Alison Hair, one of a group dubbed the “Mama Bears,” sued the Fulton County School District after she was banned from future school board meetings after refusing demands from the board to stop reading from the book Extremely Loud and Incredibly Close during the public comment section of the meeting. The book is about the adventures of a boy who lost his father in the World Trade Center bombing,
Hair and fellow Momma Bear Cindy Martin, another parent censored, were represented in their federal suit by the Institute for Free Speech.
In addition to the award of legal fees, the court issued an injunction against the district, permanently prohibiting it from enforcing its public participation policy to deny speakers from “reading or quoting verbatim from the text of any book or written works available in any FCS (Fulton County Schools) library or classroom” during the public comment period of the meetings.
Additionally, the district is forbidden “from enforcing its ‘respectfulness requirement, the restriction on personally addressing board members, including the superintendent, or any restriction on profane, uncivil, or abusive remarks” in a future public participation policy.

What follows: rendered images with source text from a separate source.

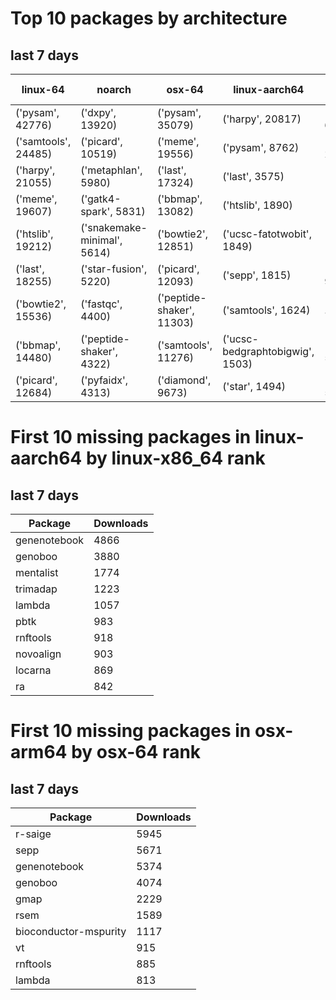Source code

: # Top 10 packages by architecture
## last 7 days
|linux-64 | noarch | osx-64 | linux-aarch64 | osx-arm64 | 
|-|-|-|-|-|
|('pysam', 42776) |('dxpy', 13920) |('pysam', 35079) |('harpy', 20817) |('pysam', 6572) |
|('samtools', 24485) |('picard', 10519) |('meme', 19556) |('pysam', 8762) |('last', 2977) |
|('harpy', 21055) |('metaphlan', 5980) |('last', 17324) |('last', 3575) |('diamond', 1529) |
|('meme', 19607) |('gatk4-spark', 5831) |('bbmap', 13082) |('htslib', 1890) |('samtools', 1327) |
|('htslib', 19212) |('snakemake-minimal', 5614) |('bowtie2', 12851) |('ucsc-fatotwobit', 1849) |('htslib', 1302) |
|('last', 18255) |('star-fusion', 5220) |('picard', 12093) |('sepp', 1815) |('bwa', 949) |
|('bowtie2', 15536) |('fastqc', 4400) |('peptide-shaker', 11303) |('samtools', 1624) |('hmmer', 734) |
|('bbmap', 14480) |('peptide-shaker', 4322) |('samtools', 11276) |('ucsc-bedgraphtobigwig', 1503) |('fasttree', 560) |
|('picard', 12684) |('pyfaidx', 4313) |('diamond', 9673) |('star', 1494) |('raxml', 554) |
# First 10 missing packages in linux-aarch64 by linux-x86_64 rank
## last 7 days

| Package | Downloads |
| - | - |
| genenotebook | 4866 | 
| genoboo | 3880 | 
| mentalist | 1774 | 
| trimadap | 1223 | 
| lambda | 1057 | 
| pbtk | 983 | 
| rnftools | 918 | 
| novoalign | 903 | 
| locarna | 869 | 
| ra | 842 | 
# First 10 missing packages in osx-arm64 by osx-64 rank
## last 7 days

| Package | Downloads |
| - | - |
| r-saige | 5945 | 
| sepp | 5671 | 
| genenotebook | 5374 | 
| genoboo | 4074 | 
| gmap | 2229 | 
| rsem | 1589 | 
| bioconductor-mspurity | 1117 | 
| vt | 915 | 
| rnftools | 885 | 
| lambda | 813 | 
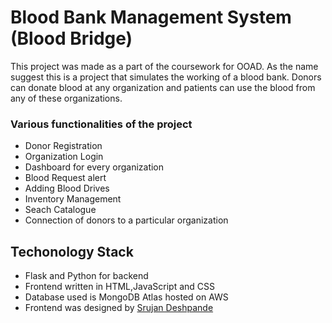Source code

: # Blood Bank Management System (Blood Bridge)
This project was made as a part of the coursework for OOAD.
As the name suggest this is a project that simulates the working of a blood bank. 
Donors can donate blood at any organization and patients can use the blood from any of these organizations.

### Various functionalities of the project
   * Donor Registration 
   * Organization Login
   * Dashboard for every organization 
   * Blood Request alert
   * Adding Blood Drives
   * Inventory Management
   * Seach Catalogue 
   * Connection of donors to a particular organization

## Techonology Stack 
   * Flask and Python for backend 
   * Frontend written in HTML,JavaScript and CSS
   * Database used is MongoDB Atlas hosted on AWS
   * Frontend was designed by <a href="https://github.com/srujandeshpande">Srujan Deshpande</a>
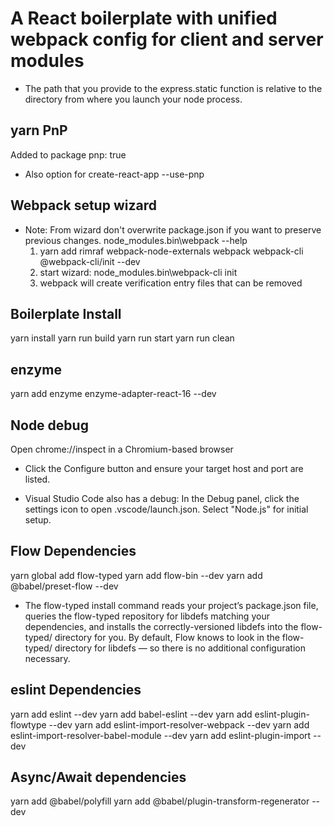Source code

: # A React boilerplate with unified webpack config for client and server modules

- The path that you provide to the express.static function is relative to the 
  directory from where you launch your node process. 

## yarn PnP
Added to package pnp: true
-  Also option for create-react-app --use-pnp

## Webpack setup wizard 
- Note: From wizard don't overwrite package.json if you want to preserve 
  previous changes.  node_modules\.bin\webpack --help
  1. yarn add rimraf webpack-node-externals webpack webpack-cli @webpack-cli/init --dev
  2. start wizard: node_modules\.bin\webpack-cli init
  3. webpack will create verification entry files that can be removed

## Boilerplate Install
yarn install
yarn run build
yarn run start
yarn run clean

## enzyme
yarn add enzyme enzyme-adapter-react-16 --dev

## Node debug
Open chrome://inspect in a Chromium-based browser 
  - Click the Configure button and ensure your target host and port are listed.

  - Visual Studio Code also has a debug: In the Debug panel, click the settings 
    icon to open .vscode/launch.json. Select "Node.js" for initial setup.

## Flow Dependencies
yarn global add flow-typed 
yarn add flow-bin --dev
yarn add @babel/preset-flow --dev
  - The flow-typed install command reads your project’s package.json file, queries the flow-typed 
    repository for libdefs matching your dependencies, and installs the correctly-versioned libdefs 
    into the flow-typed/ directory for you. By default, Flow knows to look in the flow-typed/ 
    directory for libdefs — so there is no additional configuration necessary.
    
## eslint Dependencies
yarn add eslint --dev
yarn add babel-eslint --dev
yarn add eslint-plugin-flowtype --dev
yarn add eslint-import-resolver-webpack --dev
yarn add eslint-import-resolver-babel-module --dev
yarn add eslint-plugin-import --dev

## Async/Await dependencies
yarn add @babel/polyfill
yarn add @babel/plugin-transform-regenerator --dev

Kirsten Workman, the Lansing mom who successfully challenged curriculum content in her district last year, says she can relate to what the “Mama Bears” were up against, although she was not banned from board meetings:
“Sadly, preventing the sexualization of children is currently an uphill battle in our nation’s public schools, and it will take an army of mothers to turn the tide. We will deliver; because our children deserve to see us fight for their protection. We need every single one of us to stand up like these moms did, say ‘no,’ and then just hold the line. We need to set our faces like flint, brave the onslaught of verbal abuse and intimidation and persevere, knowing that we are standing on truth and virtue.
“One way or another, we will win. And in the end, it will be worth it. Every single moment.”